------ Record excerpts
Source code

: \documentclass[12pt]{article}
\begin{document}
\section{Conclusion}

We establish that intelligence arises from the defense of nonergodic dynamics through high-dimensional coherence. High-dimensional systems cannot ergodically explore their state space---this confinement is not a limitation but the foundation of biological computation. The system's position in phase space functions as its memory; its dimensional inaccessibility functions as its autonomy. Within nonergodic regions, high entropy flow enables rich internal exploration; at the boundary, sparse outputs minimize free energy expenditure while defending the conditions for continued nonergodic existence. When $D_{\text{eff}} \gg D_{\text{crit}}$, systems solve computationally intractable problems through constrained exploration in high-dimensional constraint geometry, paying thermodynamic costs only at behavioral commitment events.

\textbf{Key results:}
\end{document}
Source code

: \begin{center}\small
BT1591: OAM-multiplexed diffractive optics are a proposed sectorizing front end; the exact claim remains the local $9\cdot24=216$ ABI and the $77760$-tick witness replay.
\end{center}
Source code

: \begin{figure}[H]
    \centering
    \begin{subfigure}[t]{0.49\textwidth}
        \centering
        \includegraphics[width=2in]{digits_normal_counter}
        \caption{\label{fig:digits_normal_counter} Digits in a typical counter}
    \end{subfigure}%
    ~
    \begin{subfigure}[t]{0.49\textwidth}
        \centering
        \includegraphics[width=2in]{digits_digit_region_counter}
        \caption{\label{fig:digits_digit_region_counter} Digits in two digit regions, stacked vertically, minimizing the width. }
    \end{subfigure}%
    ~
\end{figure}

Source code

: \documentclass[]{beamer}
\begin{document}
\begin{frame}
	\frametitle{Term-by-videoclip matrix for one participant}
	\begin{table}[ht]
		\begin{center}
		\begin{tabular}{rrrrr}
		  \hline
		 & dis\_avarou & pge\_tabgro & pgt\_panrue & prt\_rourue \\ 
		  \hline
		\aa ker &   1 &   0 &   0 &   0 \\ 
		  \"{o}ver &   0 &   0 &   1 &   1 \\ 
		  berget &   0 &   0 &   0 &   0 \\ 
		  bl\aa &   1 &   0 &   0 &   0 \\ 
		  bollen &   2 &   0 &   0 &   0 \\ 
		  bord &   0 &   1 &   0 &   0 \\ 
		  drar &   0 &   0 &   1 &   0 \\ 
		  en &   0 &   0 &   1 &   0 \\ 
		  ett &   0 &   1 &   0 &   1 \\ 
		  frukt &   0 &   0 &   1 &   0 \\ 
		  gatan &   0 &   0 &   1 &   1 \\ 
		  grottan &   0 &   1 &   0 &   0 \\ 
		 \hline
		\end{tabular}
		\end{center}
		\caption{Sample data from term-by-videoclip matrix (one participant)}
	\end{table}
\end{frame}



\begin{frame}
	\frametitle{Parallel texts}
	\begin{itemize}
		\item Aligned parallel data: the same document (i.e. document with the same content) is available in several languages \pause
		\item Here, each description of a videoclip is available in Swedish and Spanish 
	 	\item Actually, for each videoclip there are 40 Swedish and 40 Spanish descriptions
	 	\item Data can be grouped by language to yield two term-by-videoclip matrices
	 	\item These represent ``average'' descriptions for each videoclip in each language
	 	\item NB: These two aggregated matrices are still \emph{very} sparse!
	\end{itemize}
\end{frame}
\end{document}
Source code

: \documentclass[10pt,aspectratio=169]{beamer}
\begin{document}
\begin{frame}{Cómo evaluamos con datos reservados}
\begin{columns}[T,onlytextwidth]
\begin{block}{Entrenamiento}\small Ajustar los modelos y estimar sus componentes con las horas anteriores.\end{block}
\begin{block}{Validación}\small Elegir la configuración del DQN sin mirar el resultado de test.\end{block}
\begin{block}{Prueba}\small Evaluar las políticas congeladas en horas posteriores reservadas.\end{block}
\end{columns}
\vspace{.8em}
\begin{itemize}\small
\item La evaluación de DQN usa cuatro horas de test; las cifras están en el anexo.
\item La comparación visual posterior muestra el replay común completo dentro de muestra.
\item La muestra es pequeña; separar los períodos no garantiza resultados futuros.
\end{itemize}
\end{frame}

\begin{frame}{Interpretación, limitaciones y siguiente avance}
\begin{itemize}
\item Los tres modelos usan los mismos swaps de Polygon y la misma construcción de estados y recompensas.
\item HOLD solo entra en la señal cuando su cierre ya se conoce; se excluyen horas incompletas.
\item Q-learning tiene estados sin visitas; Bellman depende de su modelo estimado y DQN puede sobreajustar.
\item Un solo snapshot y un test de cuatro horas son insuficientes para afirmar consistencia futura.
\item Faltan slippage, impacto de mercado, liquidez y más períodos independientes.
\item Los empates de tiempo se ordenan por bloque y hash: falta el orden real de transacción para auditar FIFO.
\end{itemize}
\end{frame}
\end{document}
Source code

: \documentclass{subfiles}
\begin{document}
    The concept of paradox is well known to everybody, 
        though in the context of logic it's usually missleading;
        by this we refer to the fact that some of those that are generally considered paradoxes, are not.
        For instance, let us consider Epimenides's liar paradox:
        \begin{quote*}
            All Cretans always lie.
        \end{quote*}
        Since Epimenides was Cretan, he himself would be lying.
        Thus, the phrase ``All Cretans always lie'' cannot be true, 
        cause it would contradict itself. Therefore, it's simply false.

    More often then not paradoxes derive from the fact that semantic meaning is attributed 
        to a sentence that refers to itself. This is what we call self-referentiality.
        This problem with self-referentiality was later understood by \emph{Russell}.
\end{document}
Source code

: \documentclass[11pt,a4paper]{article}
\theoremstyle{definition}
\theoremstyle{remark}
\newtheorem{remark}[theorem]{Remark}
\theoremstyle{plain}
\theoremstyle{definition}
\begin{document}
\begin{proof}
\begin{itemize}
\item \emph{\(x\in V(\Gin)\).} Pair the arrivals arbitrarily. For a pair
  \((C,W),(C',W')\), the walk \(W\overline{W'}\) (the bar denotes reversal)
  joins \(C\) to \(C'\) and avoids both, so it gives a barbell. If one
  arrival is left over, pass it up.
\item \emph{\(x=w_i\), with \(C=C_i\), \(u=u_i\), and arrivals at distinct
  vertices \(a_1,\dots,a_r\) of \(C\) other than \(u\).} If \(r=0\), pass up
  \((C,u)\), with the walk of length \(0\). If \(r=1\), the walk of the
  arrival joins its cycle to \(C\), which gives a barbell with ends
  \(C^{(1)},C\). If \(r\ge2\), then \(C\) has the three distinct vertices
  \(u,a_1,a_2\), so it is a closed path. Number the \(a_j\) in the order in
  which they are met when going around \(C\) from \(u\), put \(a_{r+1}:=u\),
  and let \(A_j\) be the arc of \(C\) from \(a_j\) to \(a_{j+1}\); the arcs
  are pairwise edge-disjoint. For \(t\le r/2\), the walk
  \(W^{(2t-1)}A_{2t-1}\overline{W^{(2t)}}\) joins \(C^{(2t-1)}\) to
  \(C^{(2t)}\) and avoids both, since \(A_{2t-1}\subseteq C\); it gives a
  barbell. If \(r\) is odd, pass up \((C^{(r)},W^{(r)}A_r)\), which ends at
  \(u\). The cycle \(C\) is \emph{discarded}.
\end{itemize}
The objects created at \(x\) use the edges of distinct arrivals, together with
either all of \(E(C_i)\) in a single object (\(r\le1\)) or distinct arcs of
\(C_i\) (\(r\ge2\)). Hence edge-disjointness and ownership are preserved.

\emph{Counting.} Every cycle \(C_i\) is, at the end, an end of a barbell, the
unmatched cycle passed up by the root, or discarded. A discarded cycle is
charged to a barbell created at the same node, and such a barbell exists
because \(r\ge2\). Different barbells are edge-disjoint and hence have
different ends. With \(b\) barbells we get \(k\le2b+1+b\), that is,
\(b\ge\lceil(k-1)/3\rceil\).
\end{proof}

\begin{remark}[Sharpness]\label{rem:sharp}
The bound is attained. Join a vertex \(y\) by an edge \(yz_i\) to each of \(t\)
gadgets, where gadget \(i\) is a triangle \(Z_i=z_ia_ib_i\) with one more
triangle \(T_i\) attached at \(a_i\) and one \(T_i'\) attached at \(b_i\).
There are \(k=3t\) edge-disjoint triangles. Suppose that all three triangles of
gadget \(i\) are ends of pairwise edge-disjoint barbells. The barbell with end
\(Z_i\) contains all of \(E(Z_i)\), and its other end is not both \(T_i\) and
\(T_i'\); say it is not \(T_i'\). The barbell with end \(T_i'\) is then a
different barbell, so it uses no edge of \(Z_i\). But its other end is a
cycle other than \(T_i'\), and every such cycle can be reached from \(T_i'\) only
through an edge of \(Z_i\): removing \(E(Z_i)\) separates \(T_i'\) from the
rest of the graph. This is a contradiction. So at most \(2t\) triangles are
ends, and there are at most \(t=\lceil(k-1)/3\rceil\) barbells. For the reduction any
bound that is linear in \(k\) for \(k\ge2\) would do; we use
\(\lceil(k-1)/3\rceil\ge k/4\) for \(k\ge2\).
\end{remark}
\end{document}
------------
Assigned task ::
Nothing but the exact lines of the data above, from the line containing "different ends. With" through the last, should appear in the answer.

Completed exercise ::
different ends. With \(b\) barbells we get \(k\le2b+1+b\), that is,
\(b\ge\lceil(k-1)/3\rceil\).
\end{proof}

\begin{remark}[Sharpness]\label{rem:sharp}
The bound is attained. Join a vertex \(y\) by an edge \(yz_i\) to each of \(t\)
gadgets, where gadget \(i\) is a triangle \(Z_i=z_ia_ib_i\) with one more
triangle \(T_i\) attached at \(a_i\) and one \(T_i'\) attached at \(b_i\).
There are \(k=3t\) edge-disjoint triangles. Suppose that all three triangles of
gadget \(i\) are ends of pairwise edge-disjoint barbells. The barbell with end
\(Z_i\) contains all of \(E(Z_i)\), and its other end is not both \(T_i\) and
\(T_i'\); say it is not \(T_i'\). The barbell with end \(T_i'\) is then a
different barbell, so it uses no edge of \(Z_i\). But its other end is a
cycle other than \(T_i'\), and every such cycle can be reached from \(T_i'\) only
through an edge of \(Z_i\): removing \(E(Z_i)\) separates \(T_i'\) from the
rest of the graph. This is a contradiction. So at most \(2t\) triangles are
ends, and there are at most \(t=\lceil(k-1)/3\rceil\) barbells. For the reduction any
bound that is linear in \(k\) for \(k\ge2\) would do; we use
\(\lceil(k-1)/3\rceil\ge k/4\) for \(k\ge2\).
\end{remark}
\end{document}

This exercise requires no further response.